****Je me retrouve donc assise les jambes croisées, les épaules recroquevillées sur moi-même et me triturant les doigts dans le bureau de mon responsable. J'ai du mal à soutenir son regard. Je suis mal à l'aise. Que va-t-il me dire ?
La dernière fois, personne ne connaissait mon identité et il m'avait déjà écarté du projet principale pour ne rien faire enflammer. Mais là, clairement, la maison brûle. Ils ont découvert mon identité. Qu'est-ce que cela va-t-il engendrer sur ma vie hormis la fin de ma tranquillité et de mon anonymat ?L'ambiance de la pièce est pesante. Lui aussi semble mal à l'aise. Il fait mine de ranger quelques affaires éparpillées, comme un stylo non remis dans son pot à crayon ou bien quelques feuilles éparses sur son bureau. C'est comme s'il cherchait à classer et ranger ses propres idées avant notre discussion.
Je le regarde faire patiemment et minutieusement ne sachant pas quoi faire d'autre. Ce n'est sûrement pas moi qui vais entamer la discussion du genre : quelle journée étrange, aujourd'hui ! Vous avez vu tous ces journalistes au pied de l'immeuble ? Non, vraiment, ce n'est pas à moi de lancer la discussion.
Soudain, il se redresse, inspire et souffle longuement tout en me regardant. Ce qu'il va me dire ne lui plait clairement pas :
-Mademoiselle Gisèle, vous vous doutez certainement du but de notre entretien. Vous êtes intelligente, je le sais...
Oula, quand ça commence par un compliment, ce n'est jamais bon. Je me redresse également mais contrairement à lui, ce n'est pas pour me donner une certaine prestance mais c'est pour me préparer à entendre la suite, tendue et stressée.

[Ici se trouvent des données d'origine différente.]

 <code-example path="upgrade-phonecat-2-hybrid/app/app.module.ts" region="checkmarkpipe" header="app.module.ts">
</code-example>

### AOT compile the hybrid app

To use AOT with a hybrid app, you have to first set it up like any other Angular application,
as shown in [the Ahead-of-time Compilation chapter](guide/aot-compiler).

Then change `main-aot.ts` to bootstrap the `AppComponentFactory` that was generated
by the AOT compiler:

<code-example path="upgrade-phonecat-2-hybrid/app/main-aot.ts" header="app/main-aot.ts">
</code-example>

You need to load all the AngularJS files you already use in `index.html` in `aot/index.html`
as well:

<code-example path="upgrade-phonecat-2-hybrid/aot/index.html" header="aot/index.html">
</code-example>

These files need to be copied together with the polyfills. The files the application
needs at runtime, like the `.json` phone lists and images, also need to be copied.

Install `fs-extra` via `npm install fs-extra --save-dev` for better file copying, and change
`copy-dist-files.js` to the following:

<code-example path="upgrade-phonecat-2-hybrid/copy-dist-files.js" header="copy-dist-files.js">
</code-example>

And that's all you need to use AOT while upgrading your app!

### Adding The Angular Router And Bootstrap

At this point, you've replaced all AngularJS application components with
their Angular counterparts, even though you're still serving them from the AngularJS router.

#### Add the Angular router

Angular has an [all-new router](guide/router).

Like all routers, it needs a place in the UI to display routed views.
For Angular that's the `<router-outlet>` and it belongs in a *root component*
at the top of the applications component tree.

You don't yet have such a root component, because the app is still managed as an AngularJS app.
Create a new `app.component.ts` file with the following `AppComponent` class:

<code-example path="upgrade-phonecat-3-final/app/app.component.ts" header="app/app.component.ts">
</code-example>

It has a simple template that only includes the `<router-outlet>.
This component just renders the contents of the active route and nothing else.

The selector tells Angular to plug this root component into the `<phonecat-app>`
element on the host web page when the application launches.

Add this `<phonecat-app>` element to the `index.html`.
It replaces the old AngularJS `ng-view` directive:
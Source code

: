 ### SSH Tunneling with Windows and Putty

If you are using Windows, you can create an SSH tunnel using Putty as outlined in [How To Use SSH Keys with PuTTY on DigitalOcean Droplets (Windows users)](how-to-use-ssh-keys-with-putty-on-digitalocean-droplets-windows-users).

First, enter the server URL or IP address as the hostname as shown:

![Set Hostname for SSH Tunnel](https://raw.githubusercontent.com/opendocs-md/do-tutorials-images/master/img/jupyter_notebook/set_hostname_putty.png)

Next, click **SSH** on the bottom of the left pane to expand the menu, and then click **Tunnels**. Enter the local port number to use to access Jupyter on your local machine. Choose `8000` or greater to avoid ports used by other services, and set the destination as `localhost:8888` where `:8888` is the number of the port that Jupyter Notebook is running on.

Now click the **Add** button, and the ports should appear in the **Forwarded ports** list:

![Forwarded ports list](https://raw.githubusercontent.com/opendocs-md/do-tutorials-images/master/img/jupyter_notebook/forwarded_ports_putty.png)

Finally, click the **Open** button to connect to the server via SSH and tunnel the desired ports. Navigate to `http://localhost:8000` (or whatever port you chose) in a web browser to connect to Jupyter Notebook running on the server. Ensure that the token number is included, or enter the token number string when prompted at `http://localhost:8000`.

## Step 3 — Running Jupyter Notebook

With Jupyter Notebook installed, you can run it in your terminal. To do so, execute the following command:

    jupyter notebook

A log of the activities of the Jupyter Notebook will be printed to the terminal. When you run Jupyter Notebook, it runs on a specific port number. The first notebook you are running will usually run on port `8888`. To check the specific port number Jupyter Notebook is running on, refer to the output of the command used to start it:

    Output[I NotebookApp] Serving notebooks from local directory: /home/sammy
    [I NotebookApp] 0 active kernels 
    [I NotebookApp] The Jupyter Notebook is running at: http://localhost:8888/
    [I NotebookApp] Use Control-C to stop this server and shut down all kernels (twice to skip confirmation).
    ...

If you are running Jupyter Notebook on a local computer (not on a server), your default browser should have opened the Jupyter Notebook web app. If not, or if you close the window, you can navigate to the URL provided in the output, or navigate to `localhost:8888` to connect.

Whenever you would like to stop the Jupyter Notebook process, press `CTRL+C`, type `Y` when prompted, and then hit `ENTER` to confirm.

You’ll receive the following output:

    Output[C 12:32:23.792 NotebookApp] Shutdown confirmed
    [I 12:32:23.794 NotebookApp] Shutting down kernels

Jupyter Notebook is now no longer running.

-Vous vous doutez également que l'image de notre société prime sur tout autre chose et lorsqu'elle en est menacée, nous nous devons de la protéger au mieux. C'est pourquoi, nous ne pouvons passer sous silence tout ce qui a été écrit dans la presse à votre sujet. Nous nous devons de réagir comme toute grosse entreprise, aussi reconnue que la nôtre, qui plus est.Mon dieu, il a lu les articles lui aussi. En faite, tout le monde les a lu... C'est pour ça qu'on me regardait fixement depuis mon arrivée ! Je blêmis. Tout le monde semble me connaître et s'être fait une image de moi via ces articles. Et personne ne va essayer de chercher la vérité. La vraie...
-Certaines choses écrites ne peuvent nous laisser indifférent. Surtout lorsque nous apprenons que vous auriez postulé chez nous dans le seul but d'approcher les BTS et de devenir célèbre. Et bien, je dois dire que vous êtes bel et bien incroyable, tant dans le travail que dans le privée...
S'en est trop pour moi. Je peux encaisser bien des choses mais de là à me dire en face que je suis une profiteuse et une arriviste, non. Que mon employeur me dise ces choses... Je n'en crois pas mes yeux et surtout mes oreilles. Mais où sommes-nous ?-Je ne peux vous laisser continuer de parler. Comment pouvez-vous croire ces lignes diffamatoires et à des kilomètres de la vérité ? Vous avez eu le contrat avec les BTS bien après mon arrivée dans l'entreprise. Comment aurais-je pu le planifier à l'avance ?!
-Mademoiselle, votre comportement m'étonne. Vous qui êtes toujours calme et posée. Ce n'était qu'une façade, un leur. Vous me montrez là votre vrai visage.J'avais déjà du mal à sortir mon laïus sans bégayer mais là, je suis assomée par ce que j'entends. J'ai l'impression d'être dans un mauvais rêve. Ce ne peut être vrai. Je me pince l'avant-bras pour me réveiller. Mais j'ai mal. Et cette douleur se propage doucement mais sûrement jusqu'à dans mon coeur. Je n'espère qu'une chose : que ça se termine au plus vite. J'écoute son monologue.
Je ne fais même plus l'effort de le regarder mais admire plutôt la semelle de mes chaussures. Je ne veux plus le voir, ni même l'entendre. Il me répugne. Cette boite me répugne. À aucun moment, il n'aurait pris le parti de me défendre, ou que nous trouvions une solution ensemble. Non, c'était décidé d'avance à partir du moment où il a lu les premiers articles.